About Giro
Over the last 25 years few helmet companies have worked as hard as Giro to blend safety, innovation, and performance in helmet design. It all started in 1985 with an avid cyclist named Jim Gentes. An industrial designer, Gentes saw potential in applying his design savvy to the clunky bike helmets of the time. Working from his tiny garage in Southern California, he hand-carved a helmet prototype and carried it around at industry tradeshows. Interest was apparent, and Giro was born.
In 1986 Giro introduced its first helmet, the ProLight. While still meeting safety requirements, the Prolight helmet was lightweight, streamlined, and modern—a first in the world of bike helmets. The ProLight was the first step in a rich tradition of innovation geared towards fit, function, and performance. In 1988 Giro launched the drag-reducing Aerohead helmet for time-trial racers and in 1990 it took helmet design to a new level with the original Air Attack helmet. By blending an aerodynamic shape with a hard external shell and inline vents designed to smooth airflow, the Air Attack improved rider comfort as well as speed. In fact, the Air Attack is such an iconic combination of engineering and modern design that an original is permanently housed in the New York Museum of Modern Art.
Through the ‘90s Giro continued to develop cutting-edge road and mountain biking helmets by working with leading athletes and designers, but by the end of the decade it was ready to expand its expertise to other arenas. In 2000 it launched into snow sports with the Nine—the industry’s first in-molded ski helmet. The advances in comfort and function embodied by the Nine helped fuel the rapid acceptance of protective headgear on the slopes. Giro’s new Soft Shell line of helmets combine Giro’s patent-pending, impact-absorbing vinyl nitrile liner with a proprietary, flexible outer shell to create a helmet suitable for both high- and low-energy impacts.
But Giro is about more than just helmets. It commitment to bikers extends to a broad line of shoes, from dazzlingly lightweight road shoes to versatile MTB shoes that combine on-trail performance with go-everywhere style. When it comes to cycling apparel, Giro is blazing trails with its “New Road” line. Gone is the typical Lycra gear, and in its place Giro is offering relaxed silhouettes, natural materials, and appealing casual designs that deliver both performance on the bike and good looks off of it.
Recognizing that helmet and goggle design go hand-in-hand, Giro added a line of goggles to its assortment, making waves in 2008 with a new design for interchangeable goggle lenses.
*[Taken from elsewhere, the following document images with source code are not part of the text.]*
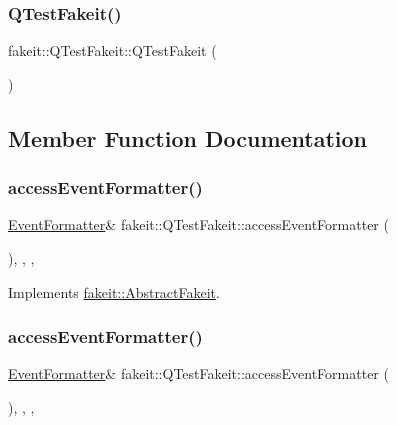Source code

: \subsubsection{\texorpdfstring{QTestFakeit()}{QTestFakeit()}\hspace{0.1cm}{\footnotesize\ttfamily [2/2]}}
{\footnotesize\ttfamily fakeit\+::\+Q\+Test\+Fakeit\+::\+Q\+Test\+Fakeit (\begin{DoxyParamCaption}{ }\end{DoxyParamCaption})\hspace{0.3cm}{\ttfamily [inline]}}



\subsection{Member Function Documentation}
\mbox{\label{classfakeit_1_1QTestFakeit_a3760d57c61ed1572bcf5cded00f643ec}} 
\subsubsection{\texorpdfstring{accessEventFormatter()}{accessEventFormatter()}\hspace{0.1cm}{\footnotesize\ttfamily [1/2]}}
{\footnotesize\ttfamily \mbox{\hyperlink{structfakeit_1_1EventFormatter}{Event\+Formatter}}\& fakeit\+::\+Q\+Test\+Fakeit\+::access\+Event\+Formatter (\begin{DoxyParamCaption}{ }\end{DoxyParamCaption})\hspace{0.3cm}{\ttfamily [inline]}, {\ttfamily [override]}, {\ttfamily [protected]}, {\ttfamily [virtual]}}



Implements \mbox{\hyperlink{classfakeit_1_1AbstractFakeit_a443a7ac12208c55f2ae4fa072e983476}{fakeit\+::\+Abstract\+Fakeit}}.

\mbox{\label{classfakeit_1_1QTestFakeit_a3760d57c61ed1572bcf5cded00f643ec}} 
\subsubsection{\texorpdfstring{accessEventFormatter()}{accessEventFormatter()}\hspace{0.1cm}{\footnotesize\ttfamily [2/2]}}
{\footnotesize\ttfamily \mbox{\hyperlink{structfakeit_1_1EventFormatter}{Event\+Formatter}}\& fakeit\+::\+Q\+Test\+Fakeit\+::access\+Event\+Formatter (\begin{DoxyParamCaption}{ }\end{DoxyParamCaption})\hspace{0.3cm}{\ttfamily [inline]}, {\ttfamily [override]}, {\ttfamily [protected]}, {\ttfamily [virtual]}}



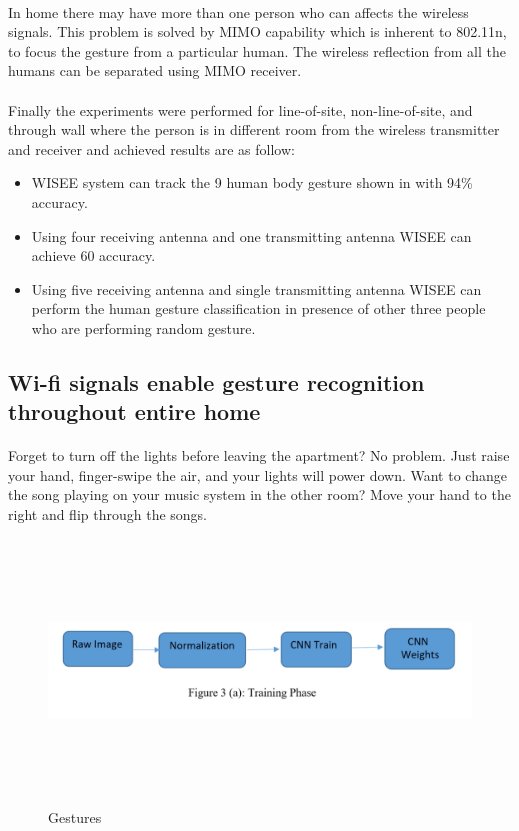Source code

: \documentclass[a4paper,12pt,oneside]{article}
\begin{document}
\paragraph{}
In home there may have more than one person who can affects the wireless signals. This
problem is solved by MIMO capability which is inherent to 802.11n, to focus the gesture from a
particular human. The wireless reflection from all the humans can be separated using MIMO
receiver.
\paragraph{}
Finally the experiments were performed for line-of-site, non-line-of-site, and through
wall where the person is in different room from the wireless transmitter and receiver and
achieved results are as follow:
\begin{itemize}
    \item WISEE system can track the 9 human body gesture shown in with 94\% accuracy.
    \item  Using four receiving antenna and one transmitting antenna WISEE can achieve 60%
accuracy.
    \item Using five receiving antenna and single transmitting antenna WISEE can perform the
human gesture classification in presence of other three people who are performing
random gesture.
\end{itemize}

\subsection{Wi-fi signals enable gesture recognition throughout entire home}
\paragraph{}
Forget to turn off the lights before leaving the apartment? No problem. Just raise your
hand, finger-swipe the air, and your lights will power down. Want to change the song playing on
your music system in the other room? Move your hand to the right and flip through the songs.

\begin{figure}[H]
\centering
\includegraphics[height=7cm,width=13cm]{3.png}
\caption{Gestures}
\end{figure}
\end{document}
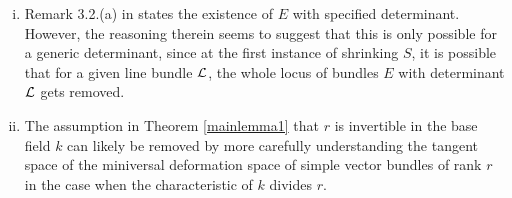 \documentclass[letterpaper,12pt]{amsart}
\theoremstyle{remark}
\begin{document}
\begin{enumerate}[(i)]
    \item Remark 3.2.(a) in \cite{seshadri} states the existence of $E$ with specified determinant. However, the reasoning therein seems to suggest that this is only possible for a generic determinant, since at the first instance of shrinking $S$, it is possible that for a given line bundle $\mathcal{L}$, the whole locus of bundles $E$ with determinant $\mathcal{L}$ gets removed.
    
    \item The assumption in Theorem \ref{mainlemma1} that $r$ is invertible in the base field $k$ can likely be removed by more carefully understanding the tangent space of the miniversal deformation space of simple vector bundles of rank $r$ in the case when the characteristic of $k$ divides $r$.
\end{enumerate}





\end{document}
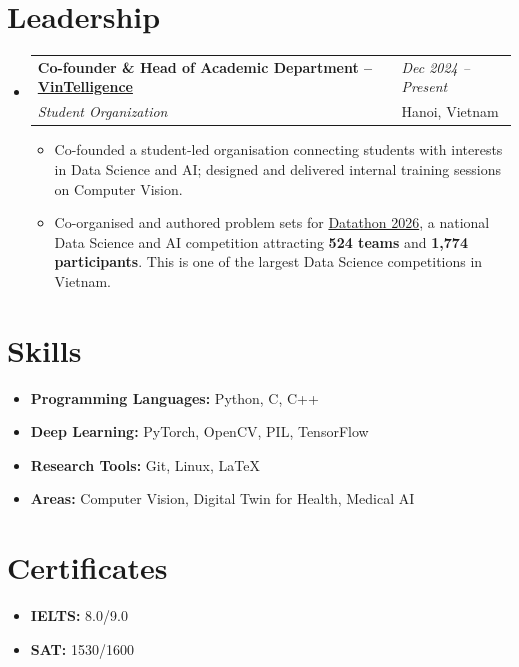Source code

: \documentclass[a4paper,10pt]{article}
\makeatletter
\newcommand{\resumeHeading}[4]{%
  \begin{tabularx}{\textwidth}[t]{%
    @{}>{\raggedright\arraybackslash}X
    >{\raggedleft\arraybackslash}p{0.24\textwidth}@{}%
  }
    \textbf{#1} & \textit{#2} \\
    \textit{#3} & #4
  \end{tabularx}%
}
\makeatother
\begin{document}
\section{Leadership}
\begin{itemize}
  \item \resumeHeading
    {Co-founder \& Head of Academic Department -- \href{https://www.facebook.com/vintelligencevinuni/}{VinTelligence}}
    {Dec 2024 -- Present}
    {Student Organization}
    {Hanoi, Vietnam}
    \begin{itemize}
      \item Co-founded a student-led organisation connecting students with interests in Data Science and AI; designed and delivered internal training sessions on Computer Vision.
      \item Co-organised and authored problem sets for \href{https://www.datathon.site/}{Datathon 2026}, a national Data Science and AI competition attracting \textbf{524 teams} and \textbf{1,774 participants}. This is one of the largest Data Science competitions in Vietnam.
    \end{itemize}
\end{itemize}

\section{Skills}
\begin{itemize}
  \item \textbf{Programming Languages:} Python, C, C++
  \item \textbf{Deep Learning:} PyTorch, OpenCV, PIL, TensorFlow
  \item \textbf{Research Tools:} Git, Linux, LaTeX
  \item \textbf{Areas:} Computer Vision, Digital Twin for Health, Medical AI
\end{itemize}

\section{Certificates}
\begin{itemize}
  \item \textbf{IELTS:} 8.0/9.0 
  \item \textbf{SAT:} 1530/1600
\end{itemize}
\end{document}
Most recently, Giro introduced its EXV goggle collection, which offers a remarkably wide field of vision for a barely-there feel.
Today, not only are Giro helmets worn by millions of cyclists, skiers, and snowboarders, they have been trusted by numerous Tour de France champions and X-Games Gold Medalists. Whatever the future of cycling and snow sports looks like, you can count on Giro to play an active role in shaping it.